Motor und Scheibenwischer liefen.
Frustriert zerknüllte er das Kärtchen und warf es weg. Rasch
drehte er sich um und eilte an dem Mann mit dem Pepitahut
vorbei, um so schnell wie möglich aus ihrer Reichweite zu
kommen. Sie ging ihm heftig auf die Nerven. Aber in einem
hatte sie Recht: Seine Meinung über das Fernsehen hatte sich
bestätigt.
Hugh Brennan rief Chandler etwas zu, als er an dem
dunkelroten Ziegelklotz entlang lief, der sich Matthews Hall
nannte. Chandler hatte den Blick zuvor starr auf den Boden
gerichtet, in der Hoffnung, unbemerkt den Schauplatz verlassen
zu können. Der untersetzte, ziemlich kleine Mann trat auf ihn
zu.

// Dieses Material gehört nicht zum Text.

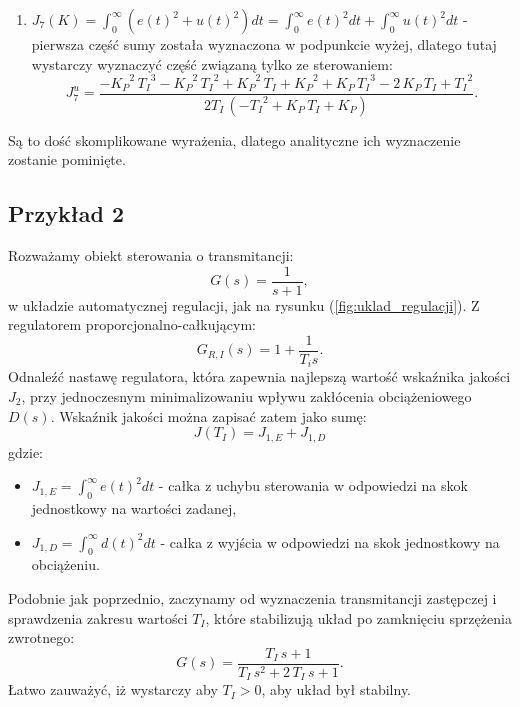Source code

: \documentclass{article}
\begin{document}
\begin{enumerate}[(a)]
\begin{enumerate}[label=(\arabic*.)]
            \item $J_{7}(K) = \int_{0}^{\infty}{\left( e(t)^2 + u(t)^2 \right)dt} = \int_{0}^{\infty}{e(t)^2dt} + \int_{0}^{\infty}{u(t)^2dt}$ - pierwsza część sumy została wyznaczona w podpunkcie wyżej, dlatego tutaj wystarczy wyznaczyć część związaną tylko ze sterowaniem:
            $$
                J_{7}^{u} = \frac{-{K_{P}}^2\,{T_{I}}^3-{K_{P}}^2\,{T_{I}}^2+{K_{P}}^2\,T_{I}+{K_{P}}^2+K_{P}\,{T_{I}}^3-2\,K_{P}\,T_{I}+{T_{I}}^2}{2T_I\,\left(-{T_{I}}^2+K_{P}\,T_{I}+K_{P}\right)}.
            $$
        \end{enumerate}
        Są to dość skomplikowane wyrażenia, dlatego analityczne ich wyznaczenie zostanie pominięte.
    \end{enumerate} 
    
    \subsection{Przykład 2}
    Rozważamy obiekt sterowania o transmitancji:
    $$
        G(s) = \frac{1}{s + 1}, 
    $$
    w układzie automatycznej regulacji, jak na rysunku (\ref{fig:uklad_regulacji}).
    Z regulatorem proporcjonalno-całkującym:
    $$
        G_{R,I}(s) = 1 + \frac{1}{T_{i}s}.
    $$
    Odnaleźć nastawę regulatora, która zapewnia najlepszą wartość wskaźnika jakości $J_{2}$, przy jednoczesnym minimalizowaniu wpływu zakłócenia obciążeniowego $D(s)$.
    Wskaźnik jakości można zapisać zatem jako sumę:
    $$
        J(T_I) = J_{1,E} + J_{1,D}
    $$
    gdzie:
    \begin{itemize}
        \item $J_{1,E} = \int_{0}^{\infty}{e(t)^2dt}$ - całka z uchybu sterowania w odpowiedzi na skok jednostkowy na wartości zadanej,
        \item $J_{1,D} = \int_{0}^{\infty}{d(t)^2dt}$ - całka z wyjścia w odpowiedzi na skok jednostkowy na obciążeniu.
    \end{itemize}


    Podobnie jak poprzednio, zaczynamy od wyznaczenia transmitancji zastępczej i sprawdzenia zakresu wartości $T_{I}$, które stabilizują układ po zamknięciu sprzężenia zwrotnego:
    $$
        G(s)
        =
        \frac{T_{I}\,s+1}{T_{I}\,s^2+2\,T_{I}\,s+1}.
    $$
    Łatwo zauważyć, iż wystarczy aby $T_{I} > 0$, aby układ był stabilny.
\end{document}

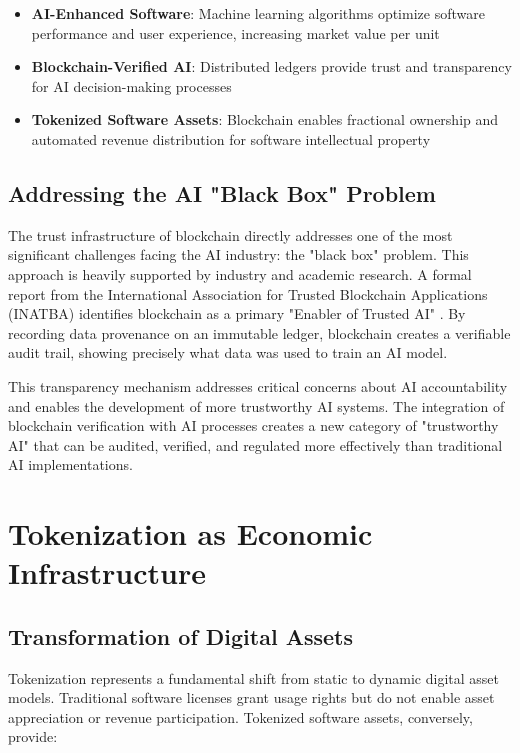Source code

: \documentclass[11pt]{article}
\begin{document}
\begin{itemize}
\item \textbf{AI-Enhanced Software}: Machine learning algorithms optimize software performance and user experience, increasing market value per unit
\item \textbf{Blockchain-Verified AI}: Distributed ledgers provide trust and transparency for AI decision-making processes
\item \textbf{Tokenized Software Assets}: Blockchain enables fractional ownership and automated revenue distribution for software intellectual property
\end{itemize}

\subsection{Addressing the AI "Black Box" Problem}

The trust infrastructure of blockchain directly addresses one of the most significant challenges facing the AI industry: the "black box" problem. This approach is heavily supported by industry and academic research. A formal report from the International Association for Trusted Blockchain Applications (INATBA) identifies blockchain as a primary "Enabler of Trusted AI" \cite{inatba_trusted_ai_2023}. By recording data provenance on an immutable ledger, blockchain creates a verifiable audit trail, showing precisely what data was used to train an AI model.

This transparency mechanism addresses critical concerns about AI accountability and enables the development of more trustworthy AI systems. The integration of blockchain verification with AI processes creates a new category of "trustworthy AI" that can be audited, verified, and regulated more effectively than traditional AI implementations.

\section{Tokenization as Economic Infrastructure}

\subsection{Transformation of Digital Assets}

Tokenization represents a fundamental shift from static to dynamic digital asset models. Traditional software licenses grant usage rights but do not enable asset appreciation or revenue participation. Tokenized software assets, conversely, provide:
\end{document}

Sein Aussehen passte zu seiner Persönlichkeit: Er hatte
etwas von einem gutmütigen Haustier, einen Hang zur
Passivität, die aber nur so lange anhielt, bis er Tritt fasste und
sich ins Zeug legte, bereit, bis zum Letzten zu kämpfen. Er
lehrte Englisch. Sein Spezialgebiet war der Roman des
neunzehnten Jahrhunderts, insbesondere die Werke Trollopes.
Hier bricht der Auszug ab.